Que impressionante uma das últimas mensagens de don Giussani à peregrinação Macerata˗Loreto! Foi em 2003: «Sempre que nos reunimos, por que é que o fazemos? Para arrancar os amigos e, se possível, o mundo inteiro do nada em que todos os homens se encontram. [...] Que, ao encontrar-nos, [...] uma pessoa se sinta como que abraçada no seu íntimo, resgatada da sua aparente nulidade, fraqueza, mesquinhez ou confusão, e se sinta como se de repente tivesse sido convidada para as núpcias de um príncipe. Nossa Senhora é como o convite de um príncipe».

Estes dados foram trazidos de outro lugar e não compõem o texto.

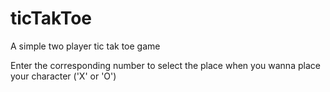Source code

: # ticTakToe
A simple two player tic tak toe game

Enter the corresponding number to select the place when you wanna place your character ('X' or 'O')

Com efeito, n’Ela resplandece a vitória sobre o nada, a novidade que desafia qualquer impotência, medo ou escuridão que pesa sobre cada um de nós. Olhar para ela todas as manhãs, enquanto rezamos o Angelus, é o ponto de partida de cada dia, de cada tentativa de construção, agora que retomamos as atividades habituais e somos chamados –cada um onde se encontra –a dar o nosso contributo para o recomeço, sustentados por aqueles que neste período reconhecemos como tendo sido “agarrados” como Ela. Olhemos em frente!